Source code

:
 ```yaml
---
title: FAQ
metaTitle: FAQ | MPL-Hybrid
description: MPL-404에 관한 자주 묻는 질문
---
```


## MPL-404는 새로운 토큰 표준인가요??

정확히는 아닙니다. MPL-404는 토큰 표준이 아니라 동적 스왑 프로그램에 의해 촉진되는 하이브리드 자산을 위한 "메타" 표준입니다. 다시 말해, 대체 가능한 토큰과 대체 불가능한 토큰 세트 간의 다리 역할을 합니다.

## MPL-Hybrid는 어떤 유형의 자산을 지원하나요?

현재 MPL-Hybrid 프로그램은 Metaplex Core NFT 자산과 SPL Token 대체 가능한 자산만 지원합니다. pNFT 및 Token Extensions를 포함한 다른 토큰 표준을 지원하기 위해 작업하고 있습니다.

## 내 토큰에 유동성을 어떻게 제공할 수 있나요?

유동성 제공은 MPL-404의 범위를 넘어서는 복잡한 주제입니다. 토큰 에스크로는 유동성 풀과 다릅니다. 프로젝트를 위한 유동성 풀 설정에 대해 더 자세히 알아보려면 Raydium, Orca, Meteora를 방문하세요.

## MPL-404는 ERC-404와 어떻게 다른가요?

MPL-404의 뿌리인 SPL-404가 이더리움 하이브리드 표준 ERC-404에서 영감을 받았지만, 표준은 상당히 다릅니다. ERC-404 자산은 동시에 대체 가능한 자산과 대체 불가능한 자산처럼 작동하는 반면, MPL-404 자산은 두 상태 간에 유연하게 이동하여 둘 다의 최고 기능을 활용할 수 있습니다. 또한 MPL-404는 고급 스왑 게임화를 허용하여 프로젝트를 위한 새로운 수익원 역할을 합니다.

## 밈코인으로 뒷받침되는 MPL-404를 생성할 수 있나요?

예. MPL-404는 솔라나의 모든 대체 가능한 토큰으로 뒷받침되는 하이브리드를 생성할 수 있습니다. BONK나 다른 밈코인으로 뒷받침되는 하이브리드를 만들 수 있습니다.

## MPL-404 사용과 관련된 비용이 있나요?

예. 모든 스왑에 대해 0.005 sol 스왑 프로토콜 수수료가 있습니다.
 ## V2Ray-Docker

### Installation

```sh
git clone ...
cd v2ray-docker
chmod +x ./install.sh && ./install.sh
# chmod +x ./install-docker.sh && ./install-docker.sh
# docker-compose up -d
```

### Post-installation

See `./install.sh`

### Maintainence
+ + + + +
## Problem statement
Please set down exactly the lines running from the one with "### Post-installation" to the last line of the entries above, both of them included, and no others.

## Exercise response
### Post-installation

See `./install.sh`

### Maintainence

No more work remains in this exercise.